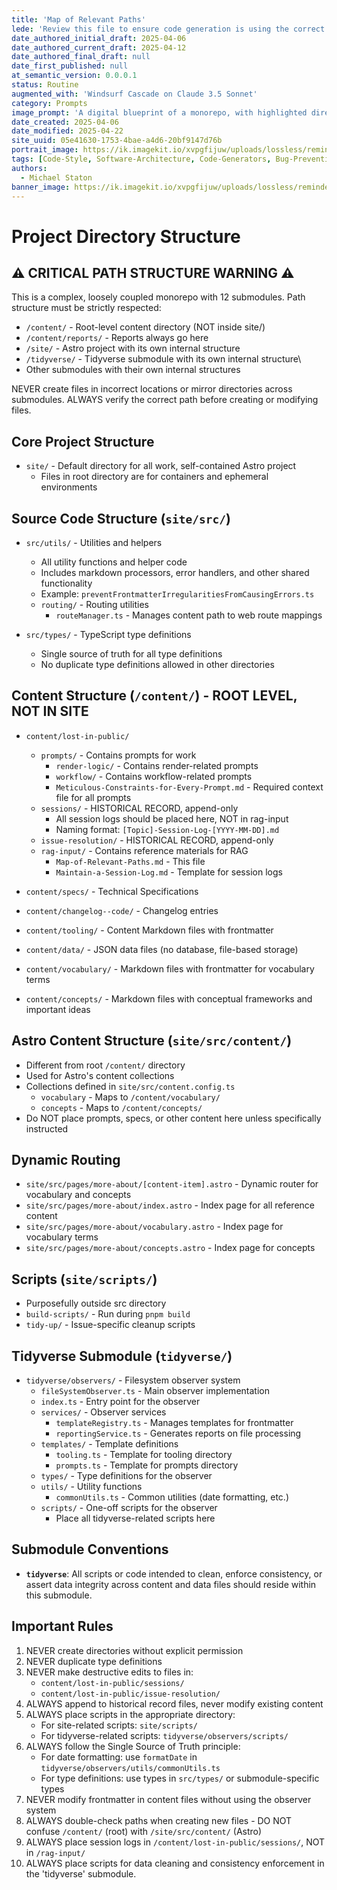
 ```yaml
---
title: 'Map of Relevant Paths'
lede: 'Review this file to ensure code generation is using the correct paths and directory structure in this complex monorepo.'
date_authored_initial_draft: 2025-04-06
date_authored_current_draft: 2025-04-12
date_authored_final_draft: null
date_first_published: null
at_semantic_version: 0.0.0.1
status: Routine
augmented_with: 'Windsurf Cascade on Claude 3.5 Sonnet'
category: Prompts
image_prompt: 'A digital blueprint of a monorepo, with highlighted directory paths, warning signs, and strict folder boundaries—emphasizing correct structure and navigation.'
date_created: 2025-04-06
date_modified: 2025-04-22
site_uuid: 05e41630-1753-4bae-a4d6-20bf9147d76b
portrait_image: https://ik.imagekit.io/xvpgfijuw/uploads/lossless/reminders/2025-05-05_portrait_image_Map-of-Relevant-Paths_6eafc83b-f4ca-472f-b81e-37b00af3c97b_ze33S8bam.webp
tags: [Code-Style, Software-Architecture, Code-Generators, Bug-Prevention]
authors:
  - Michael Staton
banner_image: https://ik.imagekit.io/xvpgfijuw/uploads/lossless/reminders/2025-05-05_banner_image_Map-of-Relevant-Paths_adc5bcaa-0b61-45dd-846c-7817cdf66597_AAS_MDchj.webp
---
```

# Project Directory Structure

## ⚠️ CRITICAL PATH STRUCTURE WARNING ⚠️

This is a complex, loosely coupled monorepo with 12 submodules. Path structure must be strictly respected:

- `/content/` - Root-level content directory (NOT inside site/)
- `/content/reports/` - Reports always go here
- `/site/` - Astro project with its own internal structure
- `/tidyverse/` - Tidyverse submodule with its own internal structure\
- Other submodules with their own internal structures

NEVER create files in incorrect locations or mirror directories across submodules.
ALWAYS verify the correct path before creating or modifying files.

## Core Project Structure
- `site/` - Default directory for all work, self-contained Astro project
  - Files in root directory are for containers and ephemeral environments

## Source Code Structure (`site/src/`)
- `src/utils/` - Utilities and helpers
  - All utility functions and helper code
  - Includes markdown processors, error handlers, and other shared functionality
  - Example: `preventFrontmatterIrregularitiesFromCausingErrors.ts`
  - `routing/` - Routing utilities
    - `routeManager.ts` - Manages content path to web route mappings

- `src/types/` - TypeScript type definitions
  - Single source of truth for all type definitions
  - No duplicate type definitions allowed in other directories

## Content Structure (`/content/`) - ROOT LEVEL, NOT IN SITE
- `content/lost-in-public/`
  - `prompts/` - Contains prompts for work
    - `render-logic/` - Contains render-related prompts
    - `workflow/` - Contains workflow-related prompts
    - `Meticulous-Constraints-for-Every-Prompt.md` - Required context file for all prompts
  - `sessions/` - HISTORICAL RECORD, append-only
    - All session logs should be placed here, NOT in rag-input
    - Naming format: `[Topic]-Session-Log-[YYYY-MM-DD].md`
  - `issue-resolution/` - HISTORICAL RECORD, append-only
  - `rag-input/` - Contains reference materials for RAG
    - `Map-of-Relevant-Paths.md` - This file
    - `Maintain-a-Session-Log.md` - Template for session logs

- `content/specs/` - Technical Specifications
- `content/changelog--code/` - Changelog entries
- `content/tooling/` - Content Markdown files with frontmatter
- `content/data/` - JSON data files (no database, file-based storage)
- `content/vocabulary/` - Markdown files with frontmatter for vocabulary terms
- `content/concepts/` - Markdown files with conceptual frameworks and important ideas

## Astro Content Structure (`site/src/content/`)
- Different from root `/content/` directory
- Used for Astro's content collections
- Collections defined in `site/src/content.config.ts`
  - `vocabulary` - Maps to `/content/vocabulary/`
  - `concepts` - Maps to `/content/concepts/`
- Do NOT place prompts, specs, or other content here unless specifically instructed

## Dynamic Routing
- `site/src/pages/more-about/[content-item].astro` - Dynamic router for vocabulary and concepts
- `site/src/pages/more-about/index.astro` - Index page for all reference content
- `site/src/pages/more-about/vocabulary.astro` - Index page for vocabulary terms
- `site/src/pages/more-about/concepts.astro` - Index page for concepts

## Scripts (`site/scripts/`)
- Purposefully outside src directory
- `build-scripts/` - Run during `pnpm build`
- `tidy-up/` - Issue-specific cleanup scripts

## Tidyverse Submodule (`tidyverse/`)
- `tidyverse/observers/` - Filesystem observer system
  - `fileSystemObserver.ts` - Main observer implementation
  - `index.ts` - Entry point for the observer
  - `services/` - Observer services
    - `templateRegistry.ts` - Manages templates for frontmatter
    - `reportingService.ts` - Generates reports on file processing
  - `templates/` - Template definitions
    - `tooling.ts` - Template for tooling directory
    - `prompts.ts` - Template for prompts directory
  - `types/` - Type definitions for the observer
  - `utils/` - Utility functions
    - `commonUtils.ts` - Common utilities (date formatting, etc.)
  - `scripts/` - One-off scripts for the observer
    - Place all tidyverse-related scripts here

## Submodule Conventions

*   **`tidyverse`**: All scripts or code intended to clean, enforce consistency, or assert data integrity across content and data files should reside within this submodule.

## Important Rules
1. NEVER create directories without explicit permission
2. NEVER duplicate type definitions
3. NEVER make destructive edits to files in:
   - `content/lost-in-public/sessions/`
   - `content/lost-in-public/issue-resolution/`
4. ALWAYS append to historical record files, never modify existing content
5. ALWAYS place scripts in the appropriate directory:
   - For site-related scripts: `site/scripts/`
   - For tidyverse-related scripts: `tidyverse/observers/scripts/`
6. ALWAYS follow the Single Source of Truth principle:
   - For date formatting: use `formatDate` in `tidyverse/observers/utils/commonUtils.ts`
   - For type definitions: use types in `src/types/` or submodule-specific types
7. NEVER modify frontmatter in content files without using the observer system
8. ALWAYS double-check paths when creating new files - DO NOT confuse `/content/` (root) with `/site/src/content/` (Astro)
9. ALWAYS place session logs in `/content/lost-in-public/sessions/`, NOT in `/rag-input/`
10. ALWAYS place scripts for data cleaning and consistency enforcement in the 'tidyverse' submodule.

----------

About this task -
For each line of the entries that includes "directories", show that line.

Problem solution -
NEVER create files in incorrect locations or mirror directories across submodules.
  - No duplicate type definitions allowed in other directories
1. NEVER create directories without explicit permission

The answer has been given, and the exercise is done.